Brightmore didn’t stop. “See, I thought the mistress was unhappy simply because of her marriage to Mr. Markham. But then I realized it was you. You were the one who made her unhappy. Who made her desperate for help.”
Gareth shook his head. “She didn’t give me a choice, Brightmore.”
“She wanted to stop interacting with you. Wisely. But of course, you wouldn’t let her stop, would you?”
“What did you do?” I asked, unable to help myself.
He looked down at me. “I did what I had to.”
“He threatened to kill her. And the rest of her family—which is you,” she pointed out looking at me, “and she cared enough about you, for whatever reason, to comply.”
Gareth took a step toward her. “How did you know that?”
“The same way I finally figured out that it was you who tampered with the saddle. Who’s always awake in the middle of the night? Who is running inside and outside, up and down stairs, from three in the morning until nine at night?”
And then Gareth visibly paled.
“The kitchen boy,” Brightmore said with cold satisfaction. “The police talked with Wispel, but they never spoke with him. And I began to wonder, what did you do after the master caught you that night? Where did you go? The kitchen boy had seen it all, running firewood inside the house. He saw you go into the sables. And he heard you threatening the lady all those nights. As soon as I spoke with him, I made plans to come to London. Mr. Markham needed to know.”

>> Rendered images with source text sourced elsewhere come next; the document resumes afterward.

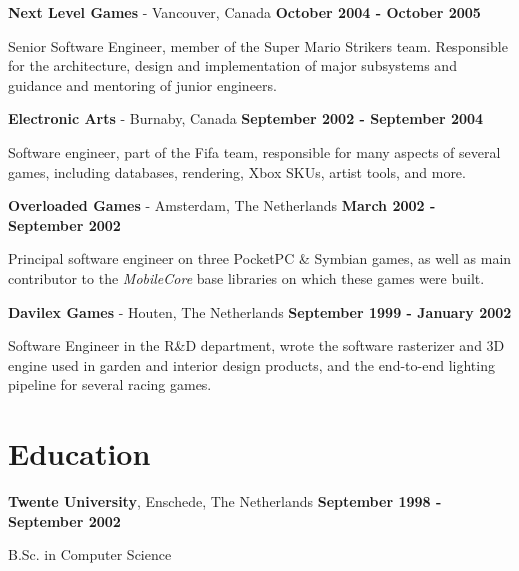 \documentclass[margin, line]{resume}
\begin{document}
\begin{resume}
{\bf Next Level Games} - Vancouver, Canada \hfill {\bf October 2004 - October 2005}

Senior Software Engineer, member of the Super Mario Strikers team.
Responsible for the architecture, design and implementation of major
subsystems and guidance and mentoring of junior engineers.

{\bf Electronic Arts} - Burnaby, Canada \hfill {\bf September 2002 - September 2004}

Software engineer, part of the Fifa team, responsible for many
aspects of several games, including databases, rendering, Xbox SKUs,
artist tools, and more.

{\bf Overloaded Games} - Amsterdam, The Netherlands \hfill {\bf March 2002 - September 2002}

Principal software engineer on three PocketPC \& Symbian games, as well as main contributor to the 
\emph{MobileCore} base libraries on which these games were built.

{\bf Davilex Games} - Houten, The Netherlands \hfill {\bf September 1999 - January 2002}

Software Engineer in the R\&D department, wrote the software rasterizer and 3D engine used in garden and interior design products, and the end-to-end lighting pipeline for several racing games.

\pagebreak

\section{\sc Education}
{\bf Twente University}, Enschede, The Netherlands \hfill {\bf September 1998 - September 2002}

B.Sc. in Computer Science


\end{resume}
\end{document}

Gareth was only a couple of steps away from her by now. “Why do you even care?” he said. “This doesn’t concern you.”
“Everything to do with my master concerns me.” And in her eyes was the burning fervor of a religious convert. She raised the gun. “And while I don’t care partic
ularly what you do with the whore—”
It took a second to realize she meant me, but her words drowned out my noises of protest.
“—I do care that you tried to have the master arrested. And that you might try to kill him.”

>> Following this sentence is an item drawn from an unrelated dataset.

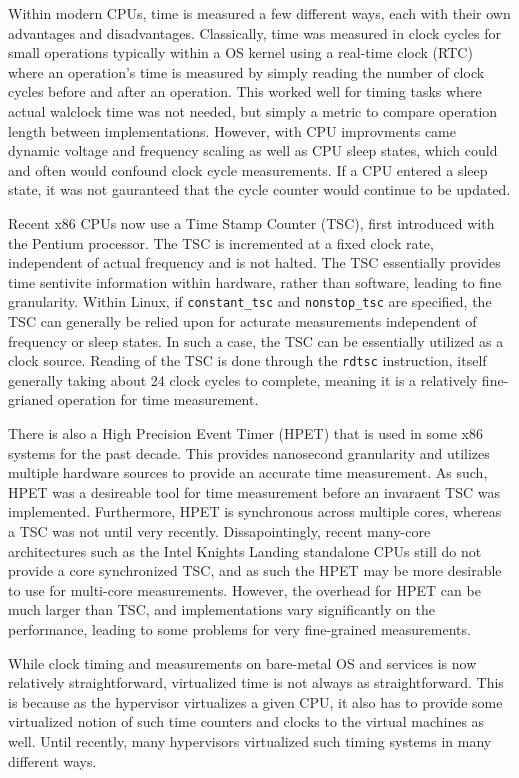 Within modern CPUs, time is measured a few different ways, each with their own advantages and disadvantages.  Classically, time was measured in clock cycles for small operations typically within a OS kernel using a real-time clock (RTC) where an operation's time is measured by simply reading the number of clock cycles before and after an operation. This worked well for timing tasks where actual walclock time was not needed, but simply a metric to compare operation length between implementations. However, with CPU improvments came dynamic voltage and frequency scaling as well as CPU sleep states, which could and often would confound clock cycle measurements.  If a CPU entered a sleep state, it was not gauranteed that the cycle counter would continue to be updated. 

Recent x86 CPUs now use a Time Stamp Counter (TSC), first introduced with the Pentium processor. The TSC is incremented at a fixed clock rate, independent of actual frequency and is not halted. The TSC essentially provides time sentivite information within hardware, rather than software, leading to fine granularity. Within Linux, if \verb|constant_tsc| and \verb|nonstop_tsc| are specified, the TSC can generally be relied upon for acturate measurements independent of frequency or sleep states. In such a case, the TSC can be essentially utilized as a clock source. Reading of the TSC is done through the \verb|rdtsc| instruction, itself generally taking about 24 clock cycles to complete, meaning it is a relatively fine-grianed operation for time measurement.

There is also a High Precision Event Timer (HPET) that is used in some x86 systems for the past decade. This provides nanosecond granularity and utilizes multiple hardware sources to provide an accurate time measurement. As such, HPET was a desireable tool for time measurement before an invaraent TSC was implemented. Furthermore, HPET is synchronous across multiple cores, whereas a TSC was not until very recently.  Dissapointingly, recent many-core architectures such as the Intel Knights Landing standalone CPUs still do not provide a core synchronized TSC, and as such the HPET may be more desirable to use for multi-core measurements. However, the overhead for HPET can be much larger than TSC, and implementations vary significantly on the performance, leading to some problems for very fine-grained measurements. 

While clock timing and measurements on bare-metal OS and services is now relatively straightforward, virtualized time is not always as straightforward.  This is because as the hypervisor virtualizes a given CPU, it also has to provide some virtualized notion of such time counters and clocks to the virtual machines as well.  Until recently, many hypervisors virtualized such timing systems in many different ways.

“It is a pity then,” Gareth said, “that you won’t be there to stop it.” And he grabbed for the gun.
The moment I realized what he was about to do, I tried to stop it, flinging myself toward him. Another bullet fired, sending a wave of fear through me, and both the housekeeper and the valet fell to the floor in a tangle of limbs and skirts. There was shouting and grunting and the roll of heavy bodies on the floor.
I was on the floor now too, on my side, my breath forced from my body, all my weight on my arm, facing away from the struggle behind me. All I could see was smoke. The gray veil of smoke as the fire leapt from fireplace to hearth to rug. The house was catching fire.
The noises behind me died down, as if the struggle had stopped. I felt my chair move as Gareth stepped around me, gun in hand and blood running from his nose. He wiped at it with his shirtsleeve as he aimed the gun at me. “I was going to let the fire do its work,” he said. “But now I think I shouldn’t leave it to chance, don’t you? We’ve had enough unexpected variables this afternoon—”
I kicked out viciously with my leg, making contact with his knee. He cried out and dropped and I kicked again, determined not to die passively. If I couldn’t run, I would fight.
I kicked again and again, landing two or three good ones before he managed to force himself to move through the pain, and then I heard an unearthly scream from behind me, like a banshee or a ghost caught by the sunlight away from its grave. A scream and then a roar as Brightmore came off the ground and charged at Gareth like a woman deranged.
He’d still been reacting to my kicks and so he didn’t have time to duck or to dodge, and they both went flying backwards as their bodies collided, right into the trail of the fire.
Instantly, they both lit up, human pyres in a dark room, like ancient sacrifices in a wicker cage. The light was almost too bright to look at, searing and intense, and I could smell the distinct smell of burning hair and clothes and something sweet and meat-like that had to be flesh.